China Calls Out the US for Reverting to a "Planned Economy"

You knew the day would come, Fellow Reckoner …but did you think you’d see it so soon?

“China tees up G20 showdown with US” reads a headline in The Financial Times.

Apparently the Chinese aren’t too thrilled over Chairman Bernanke’s plan to destroy the value of the US currency. And why would they be? Next to retiring Americans – who remain, for the most part, vaguely hopeful they’ll see some of their Social Security confiscations paid back in kind – China is the largest holder of dollar-denominated debt in the world.

“Many countries are worried about the impact of the policy on their economies,” commented the Middle Kingdom’s Vice Foreign Minister Cui Tiankai on Friday, before going on to say that the US “owes us some explanation on their decision on quantitative easing.”

Mr. Tiankai, who will be one of China’s lead negotiators at next week’s G20 meeting, also remarked that the US plan for limiting nations’ current account surpluses and deficits to 4% of gross domestic product harked back “to the days of planned economies.”

Ha! Did you read that?
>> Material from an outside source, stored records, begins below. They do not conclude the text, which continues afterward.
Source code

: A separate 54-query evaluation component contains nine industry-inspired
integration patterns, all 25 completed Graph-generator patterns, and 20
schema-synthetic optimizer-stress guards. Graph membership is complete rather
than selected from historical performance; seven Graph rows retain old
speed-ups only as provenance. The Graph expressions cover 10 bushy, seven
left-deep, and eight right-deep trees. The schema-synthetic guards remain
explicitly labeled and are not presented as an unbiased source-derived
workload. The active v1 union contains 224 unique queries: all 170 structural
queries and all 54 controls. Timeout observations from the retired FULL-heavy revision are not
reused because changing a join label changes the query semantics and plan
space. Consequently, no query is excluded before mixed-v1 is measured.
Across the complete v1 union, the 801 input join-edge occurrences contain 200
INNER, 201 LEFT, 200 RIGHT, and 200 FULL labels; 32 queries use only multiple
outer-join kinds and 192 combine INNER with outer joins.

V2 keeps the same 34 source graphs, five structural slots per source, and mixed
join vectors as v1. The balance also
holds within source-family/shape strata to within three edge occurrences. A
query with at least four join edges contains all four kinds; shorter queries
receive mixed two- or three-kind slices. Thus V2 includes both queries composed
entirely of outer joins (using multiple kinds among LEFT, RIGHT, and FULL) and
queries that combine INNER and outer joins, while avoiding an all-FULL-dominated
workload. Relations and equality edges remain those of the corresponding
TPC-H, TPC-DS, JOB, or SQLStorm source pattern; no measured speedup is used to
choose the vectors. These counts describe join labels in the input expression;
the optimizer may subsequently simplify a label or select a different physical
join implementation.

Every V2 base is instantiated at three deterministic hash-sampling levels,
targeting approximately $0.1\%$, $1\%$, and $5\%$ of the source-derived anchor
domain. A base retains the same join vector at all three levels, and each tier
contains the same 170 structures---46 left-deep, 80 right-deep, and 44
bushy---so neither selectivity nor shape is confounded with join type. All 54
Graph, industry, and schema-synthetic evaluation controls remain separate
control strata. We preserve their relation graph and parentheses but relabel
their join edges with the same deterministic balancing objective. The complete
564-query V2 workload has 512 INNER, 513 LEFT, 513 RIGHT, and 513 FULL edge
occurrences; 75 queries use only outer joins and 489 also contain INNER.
The Chinese are accusing the Americans of economic devolution, of reverting to “planned economies.” And it’s not as if the Chinese don’t know what a planned economy looks like, having, along with her Ruskie comrades to the north, suffered the disastrous experiment for the better part of last century. By some estimates, Mao’s reds starved, killed, purged or otherwise “lost” 70 million citizens during such unmitigated disasters as the Great Leap Forward and the Cultural Revolution. And still his all-seeing portrait festoons the gates of Tiananmen Square.

The truth, of course, is that all world economies suffer, to some extent, under the blunt hand and dead weight of their own central planners…including “Chi-merica.” A pot here, a kettle there, in other words. Once upon a time, Americans would look with disdain at those “pinkos” overseas. Their ludicrous economic policies and matching grey jumpsuits were the fodder of spy movies and Get Smart episodes. Once, Americans laughed at them. Now, if she is honest with herself, the best she can muster is a half-hearted, “It takes one to know one.”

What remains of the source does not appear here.